O grupo de Dunga veio se formando ao longo desse tempo, experimentou alguns poucos, montou um time base que confia (dentro e fora de campo) e se manteve fiel ao seu projeto. O time está quase pronto desde 2 anos atrás.

Mas as cobranças não param (e nem devem), primeiro cobravam Ronaldinho (não existia Neymar e Ganso), Ronaldinho TINHA que ser convocado, Dunga é doido de não o levar, tem que ir.

Logo Ronaldinho perdeu um pouquinho do brilho que vinha recuperando e aí, este ano de 2010, surgiu o cometa Santos, com os craques Neymar e Ganso, mais Ganso que Neymar, é verdade.

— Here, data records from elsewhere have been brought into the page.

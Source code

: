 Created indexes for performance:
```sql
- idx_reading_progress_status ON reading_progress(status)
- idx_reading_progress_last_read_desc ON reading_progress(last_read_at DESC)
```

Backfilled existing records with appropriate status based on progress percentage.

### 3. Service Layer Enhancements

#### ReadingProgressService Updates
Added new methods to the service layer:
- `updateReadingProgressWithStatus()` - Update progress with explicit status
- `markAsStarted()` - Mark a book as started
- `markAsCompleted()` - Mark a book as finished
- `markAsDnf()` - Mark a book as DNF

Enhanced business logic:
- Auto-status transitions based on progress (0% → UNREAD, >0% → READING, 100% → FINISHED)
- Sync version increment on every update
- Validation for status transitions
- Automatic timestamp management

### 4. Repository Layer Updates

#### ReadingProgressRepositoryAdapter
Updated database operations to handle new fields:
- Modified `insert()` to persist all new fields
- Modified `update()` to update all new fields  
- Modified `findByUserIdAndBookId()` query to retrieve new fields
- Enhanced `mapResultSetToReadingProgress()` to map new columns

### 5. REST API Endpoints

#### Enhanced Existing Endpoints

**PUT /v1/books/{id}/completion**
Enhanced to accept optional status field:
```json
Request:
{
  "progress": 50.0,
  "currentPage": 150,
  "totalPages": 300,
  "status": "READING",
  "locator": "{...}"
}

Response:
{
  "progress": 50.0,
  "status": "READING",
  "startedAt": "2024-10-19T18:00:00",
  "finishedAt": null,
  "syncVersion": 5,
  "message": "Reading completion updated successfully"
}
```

Esqueceram todos de Ronaldinho e o foco passou à dupla do Santos, eles TINHAM que ir, Dunga é doido de não os levar, tem que ir.

Mas porque?!

Porque nós, torcedores e jornalistas queremos?!

A dupla jamais fora convocada, porque então ser convocado pela 1a vez pra Copa?

E o planejamento de 4 anos, a evolução, as conquistas, as certezas que foram conquistadas? Joga-se tudo fora, perde-se a razão e vamos com a emoção?

E se não der certo? A culpa será de quem? Nossa?! Mas o técnico é Dunga, nós somos torcedores.

Ganso e Neymar não foram bem em suas participações com a seleção sub 20 e sub 17, isso ninguém lembra.

Ah mas é diferente, eles amadureceram, evoluíram. É verdade, mas quem garante que irão ter o mesmo desempenho do Santos (que disputou Paulista e Copa do Brasil) na Copa do Mundo?

Porque cobramos de Dunga arriscar agora, às vésperas da maior competição de futebol do planeta?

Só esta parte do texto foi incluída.